Ange ou démon ?

- 22 juin 2025 - Par mama913

1,5 million de dollars sur HendonMob, une présence sur la scène poker tricolore depuis trois décennies, Angelo Besnainou est un des pionniers du poker français.
Nous le retrouvons alors qu'il va entrer dans l'argent sur le Milly
Event #53 : Millionaire Maker 1 500 $ (Day 2)

Pause du Millionaire Maker, c'est le Jour 2, il reste 100 joueurs à sacrifier pour atteindre les 1 800 places payées. La salle est en effervescence, la reprise est proche tandis que je cherche Angelo Besnainou. Alors que le Français est tout proche d'une nouvelle place payée, il est temps de mettre en lumière son parcours à Las Vegas. "Je préfère que cela ne se sache pas, notamment à table, là j'ai un Canadien à ma table depuis hier, il me chambre", rigole "Ange", en se redirigeant vers sa place, proche de Barry Greenstein, Mario Boos, Maria Lampropoulos, Arno Peronnet ou Fred Konowitz.

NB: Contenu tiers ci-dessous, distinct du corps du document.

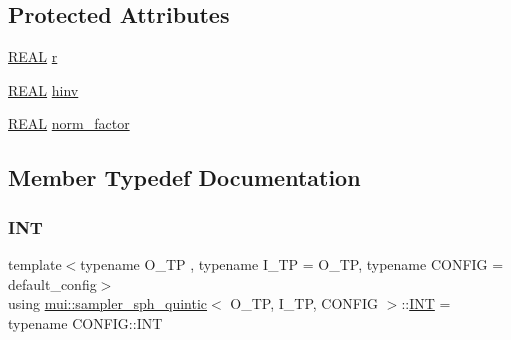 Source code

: \subsection*{Protected Attributes}
\begin{DoxyCompactItemize}
\item 
\hyperlink{classmui_1_1sampler__sph__quintic_ab47a0d5297b716d51c2ab6857f586103}{R\+E\+AL} \hyperlink{classmui_1_1sampler__sph__quintic_a7b9f8e91cc8b7460c1e1b9057da72131}{r}
\item 
\hyperlink{classmui_1_1sampler__sph__quintic_ab47a0d5297b716d51c2ab6857f586103}{R\+E\+AL} \hyperlink{classmui_1_1sampler__sph__quintic_a3550f980c8a14fe0f9ee67ec28335ac5}{hinv}
\item 
\hyperlink{classmui_1_1sampler__sph__quintic_ab47a0d5297b716d51c2ab6857f586103}{R\+E\+AL} \hyperlink{classmui_1_1sampler__sph__quintic_af586abe7af25f4d60ba13b0c4e0abc27}{norm\+\_\+factor}
\end{DoxyCompactItemize}


\subsection{Member Typedef Documentation}
\mbox{\label{classmui_1_1sampler__sph__quintic_a03ecc5fe622f35fdf1f2123c55d19c3b}} 
\subsubsection{\texorpdfstring{I\+NT}{INT}}
{\footnotesize\ttfamily template$<$typename O\+\_\+\+TP , typename I\+\_\+\+TP  = O\+\_\+\+TP, typename C\+O\+N\+F\+IG  = default\+\_\+config$>$ \\
using \hyperlink{classmui_1_1sampler__sph__quintic}{mui\+::sampler\+\_\+sph\+\_\+quintic}$<$ O\+\_\+\+TP, I\+\_\+\+TP, C\+O\+N\+F\+IG $>$\+::\hyperlink{classmui_1_1sampler__sph__quintic_a03ecc5fe622f35fdf1f2123c55d19c3b}{I\+NT} =  typename C\+O\+N\+F\+I\+G\+::\+I\+NT}

\mbox{\label{classmui_1_1sampler__sph__quintic_a3814b885ebc0a019391849f0cf976d7e}}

Angelo a plusieurs cordes à son arc

Un Ange au repos

Retour de quelques minutes en arrière. J'ai retrouvé Angelo au milieu de l'agitation et une photo vaut 1 000 mots : l'ancien est en train de méditer contre un mur au milieu de la cohue. Tranquille. "J'ai commencé les exercices de respiration il y a un an. Est-ce que ça marche ? On va voir cela tout de suite", tranche Angelo avant de m'entraîner vers sa table. Ça vous parle Davidi lors d'un épisode de Dans la Tête d'un Pro qui cherche son siège dans un océan de tables ? Il nous faudra sortir WSOP+ pour retrouver la table 409...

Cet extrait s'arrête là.